UCI sociologists Rocío Rosales, associate professor, and Edward Telles, Distinguished Professor, have been recognized by the American Sociological Association International Migration Section for their books that take on timely migration issues. Fruteros: Street Vending, Illegality, and Ethnic Community in Los Angeles (University of California Press) by Rosales and Durable Ethnicity: Mexican Americans and the Ethnic Core (Oxford University Press) by Telles and co-author Christina A. Sue, University of Colorado at Boulder, both received an honorable mention for the section’s Thomas and Znaniecki Book Award. The honor highlights the two pieces for outstanding social science scholarship in the field of international migration. The top award went to Tahseen Shams, University of Toronto, for Here, There, and Elsewhere: The Making of Immigrant Identities in a Globalized World (Stanford University Press).

Rosales joined the UCI sociology faculty in 2014 following a Chancellor’s Postdoctoral Fellowship at UC San Diego in the Center for Comparative Immigration Studies. She has a Ph.D. in sociology from UCLA. Her research focuses on international migration, informal economies and ethnic/immigrant enclaves. In Fruteros, she tells the stories of Los Angeles street vendors and the complex structure of their paisano social networks that have both helped and hindered their new lives in the U.S. Her work examines the hometown links that can be lifelines for entry to the U.S. as well as exploitive networks for an already marginalized population.

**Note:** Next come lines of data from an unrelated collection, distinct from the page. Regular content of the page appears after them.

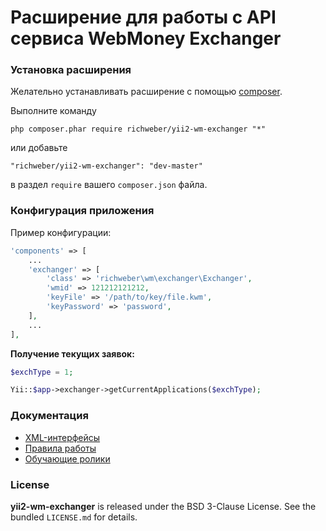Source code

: # Расширение для работы с API cервиса WebMoney Exchanger

### Установка расширения

Желательно устанавливать расширение с помощью [composer](http://getcomposer.org/download/).

Выполните команду

```
php composer.phar require richweber/yii2-wm-exchanger "*"
```

или добавьте

```
"richweber/yii2-wm-exchanger": "dev-master"
```

в раздел `require` вашего `composer.json` файла.

### Конфигурация приложения

Пример конфигурации:

```php
'components' => [
    ...
    'exchanger' => [
        'class' => 'richweber\wm\exchanger\Exchanger',
        'wmid' => 121212121212,
        'keyFile' => '/path/to/key/file.kwm',
        'keyPassword' => 'password',
    ],
    ...
],
```

**Получение текущих заявок:**

```php
$exchType = 1;

Yii::$app->exchanger->getCurrentApplications($exchType);
```

### Документация

- [XML-интерфейсы](http://wm.exchanger.ru/asp/rules_xml.asp)
- [Правила работы](http://wm.exchanger.ru/asp/rules_wm.asp)
- [Обучающие ролики](http://wm.exchanger.ru/asp/flashmovies.asp)

### License

**yii2-wm-exchanger** is released under the BSD 3-Clause License. See the bundled `LICENSE.md` for details.
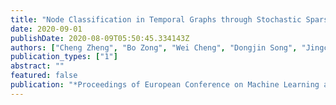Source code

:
 ```yaml
---
title: "Node Classification in Temporal Graphs through Stochastic Sparsification and Temporal Structural Convolution"
date: 2020-09-01
publishDate: 2020-08-09T05:50:45.334143Z
authors: ["Cheng Zheng", "Bo Zong", "Wei Cheng", "Dongjin Song", "Jingchao Ni", "Wenchao Yu", "Haifeng Chen", "Wei Wang"]
publication_types: ["1"]
abstract: ""
featured: false
publication: "*Proceedings of European Conference on Machine Learning and Principles and Practice of Knowledge Discovery in Databases (ECML-PKDD)*"
---
```


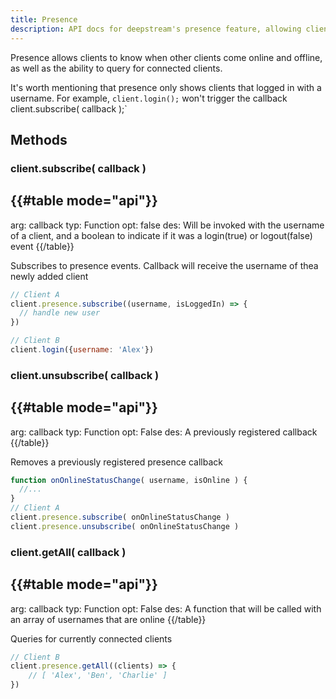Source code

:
 ```yaml
---
title: Presence
description: API docs for deepstream's presence feature, allowing clients to know about other connected clients
---
```


Presence allows clients to know when other clients come online and offline, as well as the ability to query for connected clients.

It's worth mentioning that presence only shows clients that logged in with a username. For example, `client.login();` won't trigger the callback client.subscribe( callback );`

## Methods

### client.subscribe( callback )
{{#table mode="api"}}
-
  arg: callback
  typ: Function
  opt: false
  des: Will be invoked with the username of a client,
       and a boolean to indicate if it was a login(true) or
       logout(false) event
{{/table}}

Subscribes to presence events. Callback will receive the username of thea newly added client

```javascript
// Client A
client.presence.subscribe((username, isLoggedIn) => {
  // handle new user
})

// Client B
client.login({username: 'Alex'})
```

### client.unsubscribe( callback )
{{#table mode="api"}}
-
  arg: callback
  typ: Function
  opt: False
  des: A previously registered callback
{{/table}}

Removes a previously registered presence callback

```javascript
function onOnlineStatusChange( username, isOnline ) {
  //...
}
// Client A
client.presence.subscribe( onOnlineStatusChange )
client.presence.unsubscribe( onOnlineStatusChange )
```

### client.getAll( callback )
{{#table mode="api"}}
-
  arg: callback
  typ: Function
  opt: False
  des: A function that will be called with an array of usernames that are online
{{/table}}

Queries for currently connected clients

```javascript
// Client B
client.presence.getAll((clients) => {
    // [ 'Alex', 'Ben', 'Charlie' ]
})
```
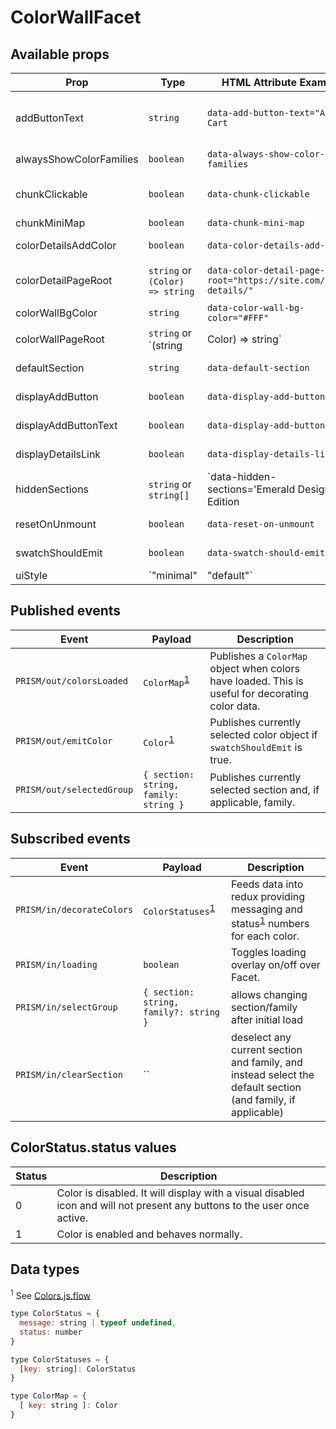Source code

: # ColorWallFacet

## Available props
| Prop | Type | HTML Attribute Example | React Prop Example | Description |
|--------------------|-------|---------|---|-------------|
| addButtonText | `string` | `data-add-button-text="Add to Cart` | `addButtonText="Add to Cart"` | Defines text shown with add button on color swatches. Any instances of the `{name}` keyword in this property will be replaced with the name of the associated color. |
| alwaysShowColorFamilies | `boolean` | `data-always-show-color-families` | `alwaysShowColorFamilies` | Always shows Color Families menu if its width doesn't exceed the container width. |
| chunkClickable | `boolean` | `data-chunk-clickable` | `chunkClickable` | Color Wall chuncks are clickable buttons linking to chunk section and color swatch buttons are disabled. |
| chunkMiniMap | `boolean` | `data-chunk-mini-map` | `chunkMiniMap` | Shows Chunk Mini Map on Color Wall labels. |
| colorDetailsAddColor | `boolean` | `data-color-details-add-color` | `colorDetailsAddColor` | Shows Add Color to palette button on Color Details. |
| colorDetailPageRoot | `string` or `(Color) => string` | `data-color-detail-page-root="https://site.com/color-details/"` | `colorDetailPageRoot="https://site.com/color-details/"` | Defines the URL path used for links to color details pages. This will cause CDPs to navigate to a new URL. |
| colorWallBgColor | `string` | `data-color-wall-bg-color="#FFF"` | `colorWallBgColor="#FFF"` | Defines background color for color wall. |
| colorWallPageRoot | `string` or `(string | Color) => string` | `data-color-wall-page-root="https://site.com/color-wall/"` | `colorWallPageRoot="https://site.com/color-wall/"` | Defines the URL path used to link with color wall page. |
| defaultSection | `string` | `data-default-section` | `defaultSection` | Overrides default section to show when Facet mounts. |
| displayAddButton | `boolean` | `data-display-add-button` | `displayAddButton` | Shows an add button on active color swatches. |
| displayAddButtonText | `boolean` | `data-display-add-button-text` | `displayAddButtonText` | Shows an add button on active color swatches. |
| displayDetailsLink | `boolean` | `data-display-details-link` | `displayDetailsLink` | Shows a "View Details" link on active color swatches. |
| hiddenSections | `string` or `string[]`| `data-hidden-sections='Emerald Designer Edition|Historic'` | `hiddenSections={[ 'Emerald Designer Edition', 'Historic' ]}` | Designates sections to be removed from the UI of the color wall facet. These sections can still be searched for. Bar delimited section names. |
| resetOnUnmount | `boolean` | `data-reset-on-unmount` | `resetOnUnmount` | If true will reset the active color in redux when the Facet is unmounted. |
| swatchShouldEmit | `boolean` | `data-swatch-should-emit` | `swatchShouldEmit` | Will cause a selected swatch to publish a `PRISM/out/emitColor` event. |
| uiStyle | `"minimal" | "default"` | `data-ui-style` | `uiStyle` | controls the style of the UI

## Published events

| Event | Payload | Description |
|---|---|---|
| `PRISM/out/colorsLoaded` | `ColorMap`<sup><a href="#data-types">1</a></sup> | Publishes a `ColorMap` object when colors have loaded. This is useful for decorating color data. |
| `PRISM/out/emitColor` | `Color`<sup><a href="#data-types">1</a></sup> | Publishes currently selected color object if `swatchShouldEmit` is true. |
| `PRISM/out/selectedGroup` | `{ section: string, family: string }` | Publishes currently selected section and, if applicable, family. |


## Subscribed events

| Event | Payload | Description |
|---|---|---|
| `PRISM/in/decorateColors` | `ColorStatuses`<sup><a href="#data-types">1</a></sup> | Feeds data into redux providing messaging and status<sup><a href="#data-types">1</a></sup> numbers for each color. |
| `PRISM/in/loading` | `boolean` | Toggles loading overlay on/off over Facet. |
| `PRISM/in/selectGroup` | `{ section: string, family?: string }` | allows changing section/family after initial load |
| `PRISM/in/clearSection` | `` | deselect any current section and family, and instead select the default section (and family, if applicable) |

## ColorStatus.status values
| Status | Description |
|---|---|
| 0 | Color is disabled. It will display with a visual disabled icon and will not present any buttons to the user once active. |
| 1 | Color is enabled and behaves normally. |

## Data types
<sup>1</sup> See [Colors.js.flow](/src/shared/types/Colors.js.flow)
```js
type ColorStatus = {
  message: string | typeof undefined,
  status: number
}

type ColorStatuses = {
  [key: string]: ColorStatus
}

type ColorMap = {
  [ key: string ]: Color
}
```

Telles joined the UCI faculty in 2020 as a leading figure in the study of race and ethnicity in the Americas and on immigrant integration, intergenerational change and mobility among Mexican Americans. He earned his Ph.D. in sociology at the University of Texas at Austin and has held faculty positions at UCLA, Princeton and UC Santa Barbara. His work – the topic of six books - has been instrumental in helping increase understanding of how race and inequality interact in the Americas. In his award-winning Durable Ethnicity, Telles and co-author Sue dive deeply into how, when, and why ethnicity matters for multiple generations of Mexican Americans. They find individual experiences are largely shaped by structural and institutional forces that promote and sustain ethnicity, which the co-authors dub as ethnic core.

Rosales and Telles will be among this year’s award recipients honored at the ASA annual meeting to be held virtually August 6-10.